# MATERIALS PROVIDED
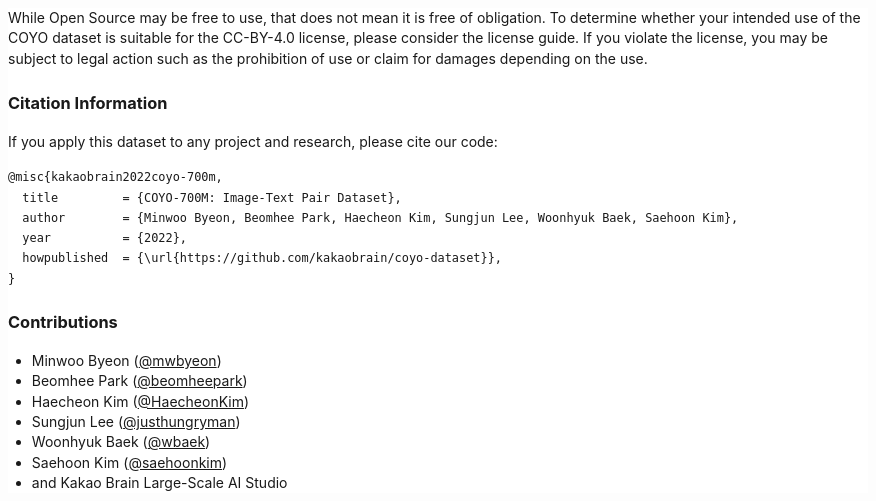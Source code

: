 While Open Source may be free to use, that does not mean it is free of obligation. 
To determine whether your intended use of the COYO dataset is suitable for the CC-BY-4.0 license, please consider the license guide. 
If you violate the license, you may be subject to legal action such as the prohibition of use or claim for damages depending on the use.

### Citation Information

If you apply this dataset to any project and research, please cite our code:

```
@misc{kakaobrain2022coyo-700m,
  title         = {COYO-700M: Image-Text Pair Dataset},
  author        = {Minwoo Byeon, Beomhee Park, Haecheon Kim, Sungjun Lee, Woonhyuk Baek, Saehoon Kim},
  year          = {2022},
  howpublished  = {\url{https://github.com/kakaobrain/coyo-dataset}},
}
```

### Contributions

  - Minwoo Byeon ([@mwbyeon](https://github.com/mwbyeon))
  - Beomhee Park ([@beomheepark](https://github.com/beomheepark))
  - Haecheon Kim ([@HaecheonKim](https://github.com/HaecheonKim))
  - Sungjun Lee ([@justhungryman](https://github.com/justHungryMan))
  - Woonhyuk Baek ([@wbaek](https://github.com/wbaek))
  - Saehoon Kim ([@saehoonkim](https://github.com/saehoonkim))
  - and Kakao Brain Large-Scale AI Studio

# WHAT YOU WILL DO
Bring together all lines of the entries above in which the string "Byeon" occurs.

# EXPECTED OUTPUT
  author        = {Minwoo Byeon, Beomhee Park, Haecheon Kim, Sungjun Lee, Woonhyuk Baek, Saehoon Kim},
  - Minwoo Byeon ([@mwbyeon](https://github.com/mwbyeon))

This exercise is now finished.